Hacker News new | ask | show | jobs
by KerrAvon 507 days ago
I'm curious: what's the theory behind why this would be faster than mold in the non-incremental case? "Because Rust" is a fine explanation for a bunch of things, but doesn't explain expected performance benefits.

"Because there's low hanging concurrent fruit that Rust can help us get?" would be interesting but that's not explicitly stated or even implied.

1 comments

I'm not actually sure, mostly because I'm not really familiar with the Mold codebase. One clue is that I've heard that Mold gets about a 10% speedup by using a faster allocator (mimalloc). I've tried using mimalloc with Wild and didn't get any measurable speedup. This suggests to me that Mold is probably making heavier use of the allocator than Wild is. With Wild, I've certainly tried to optimise the number of heap allocations.
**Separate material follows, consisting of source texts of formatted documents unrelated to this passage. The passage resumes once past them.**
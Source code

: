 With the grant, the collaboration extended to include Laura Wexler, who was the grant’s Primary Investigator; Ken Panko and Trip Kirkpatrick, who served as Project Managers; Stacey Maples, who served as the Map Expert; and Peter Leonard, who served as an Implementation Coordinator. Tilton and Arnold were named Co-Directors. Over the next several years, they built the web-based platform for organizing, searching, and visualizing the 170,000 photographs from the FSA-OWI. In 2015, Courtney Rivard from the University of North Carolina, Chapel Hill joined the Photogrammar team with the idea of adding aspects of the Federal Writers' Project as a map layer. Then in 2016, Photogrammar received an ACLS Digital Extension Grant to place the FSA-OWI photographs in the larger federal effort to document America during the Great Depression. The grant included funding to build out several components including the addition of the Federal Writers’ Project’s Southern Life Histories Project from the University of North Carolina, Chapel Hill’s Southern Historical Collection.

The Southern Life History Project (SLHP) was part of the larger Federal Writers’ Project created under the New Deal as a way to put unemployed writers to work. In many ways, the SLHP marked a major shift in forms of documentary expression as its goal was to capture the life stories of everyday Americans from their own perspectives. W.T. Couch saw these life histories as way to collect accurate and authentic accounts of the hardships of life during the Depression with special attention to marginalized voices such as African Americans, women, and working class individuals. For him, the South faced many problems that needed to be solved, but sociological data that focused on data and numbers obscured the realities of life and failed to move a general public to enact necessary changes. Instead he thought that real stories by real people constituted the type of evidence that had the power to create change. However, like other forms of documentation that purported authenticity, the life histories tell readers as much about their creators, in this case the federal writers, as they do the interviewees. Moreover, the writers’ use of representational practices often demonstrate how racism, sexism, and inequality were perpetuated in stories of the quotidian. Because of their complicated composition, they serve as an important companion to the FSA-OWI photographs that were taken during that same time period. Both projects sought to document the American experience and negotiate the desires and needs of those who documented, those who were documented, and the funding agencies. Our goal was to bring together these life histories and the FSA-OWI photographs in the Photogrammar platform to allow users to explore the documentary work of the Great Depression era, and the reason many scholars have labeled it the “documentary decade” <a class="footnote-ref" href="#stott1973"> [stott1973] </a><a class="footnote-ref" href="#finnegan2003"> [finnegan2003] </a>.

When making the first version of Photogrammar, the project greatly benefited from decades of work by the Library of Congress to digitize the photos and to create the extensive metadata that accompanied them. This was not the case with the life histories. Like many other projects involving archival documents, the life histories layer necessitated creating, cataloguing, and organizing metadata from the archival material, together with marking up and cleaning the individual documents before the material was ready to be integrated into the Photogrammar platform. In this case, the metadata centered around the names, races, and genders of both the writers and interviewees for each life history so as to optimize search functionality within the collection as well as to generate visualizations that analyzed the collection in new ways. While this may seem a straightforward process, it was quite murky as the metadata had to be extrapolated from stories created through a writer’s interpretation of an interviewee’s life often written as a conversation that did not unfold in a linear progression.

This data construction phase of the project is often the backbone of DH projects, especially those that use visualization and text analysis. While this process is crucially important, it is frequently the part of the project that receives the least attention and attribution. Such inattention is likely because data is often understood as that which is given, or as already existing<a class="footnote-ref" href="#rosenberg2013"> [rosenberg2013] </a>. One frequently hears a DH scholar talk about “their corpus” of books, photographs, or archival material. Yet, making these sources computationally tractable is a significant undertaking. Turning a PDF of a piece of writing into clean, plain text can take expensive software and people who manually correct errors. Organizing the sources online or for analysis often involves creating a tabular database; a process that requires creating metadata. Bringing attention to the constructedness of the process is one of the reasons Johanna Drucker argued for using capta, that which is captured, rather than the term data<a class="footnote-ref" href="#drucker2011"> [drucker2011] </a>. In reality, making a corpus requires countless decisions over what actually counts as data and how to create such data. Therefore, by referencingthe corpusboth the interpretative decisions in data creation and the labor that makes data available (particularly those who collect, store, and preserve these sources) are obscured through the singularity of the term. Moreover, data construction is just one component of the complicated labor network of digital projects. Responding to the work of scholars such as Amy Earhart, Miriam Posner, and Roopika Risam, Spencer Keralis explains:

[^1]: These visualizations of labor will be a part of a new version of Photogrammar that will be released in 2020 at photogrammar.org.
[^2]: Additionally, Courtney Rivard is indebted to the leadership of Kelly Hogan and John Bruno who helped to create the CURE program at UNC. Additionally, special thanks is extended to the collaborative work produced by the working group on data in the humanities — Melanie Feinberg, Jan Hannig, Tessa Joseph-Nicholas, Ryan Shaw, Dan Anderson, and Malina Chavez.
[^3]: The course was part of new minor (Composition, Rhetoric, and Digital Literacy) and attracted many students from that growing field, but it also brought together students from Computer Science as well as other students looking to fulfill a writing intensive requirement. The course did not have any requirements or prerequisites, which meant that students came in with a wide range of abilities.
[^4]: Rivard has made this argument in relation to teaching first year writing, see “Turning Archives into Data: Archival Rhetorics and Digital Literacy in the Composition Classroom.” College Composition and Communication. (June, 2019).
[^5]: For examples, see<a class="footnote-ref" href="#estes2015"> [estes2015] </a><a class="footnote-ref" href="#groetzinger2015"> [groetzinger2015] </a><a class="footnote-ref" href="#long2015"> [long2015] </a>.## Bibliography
But in general, I'd guess just different design decisions. As for how this might be related to Rust - I'm certain that were Wild ported from Rust to C or C++, that it would perform very similarly. However, code patterns that are fine in Rust due to the borrow checker, would be footguns in languages like C or C++, so maintaining that code could be tricky. Certainly when I've coded in C++ in the past, I've found myself coding more defensively, even at a small performance cost, whereas with Rust, I'm able to be a lot bolder because I know the compiler has got my back.

> Mold gets about a 10% speedup by using a faster allocator (mimalloc). I've tried using mimalloc with Wild and didn't get any measurable speedup

Perhaps it is worth repeating the experiment with heavy MLoC codebases. jmalloc or mimalloc.

Rust is a perfectly fine language, and there's no reason you should not be able to implement fast incremental linking using Rust, so - I wish you success in doing that.

... however...

> code patterns that are fine in Rust due to the borrow checker, would be footguns in languages like C or C++,

That "dig" is probably not true. Or rather, your very conflation of C and C++ suggests that you are talking about the kind of code which would not be used in modern C++ of the past decade-or-more. While one _can_ write footguns in C++ easily, one can also very easily choose not to do so - especially when writing a new project.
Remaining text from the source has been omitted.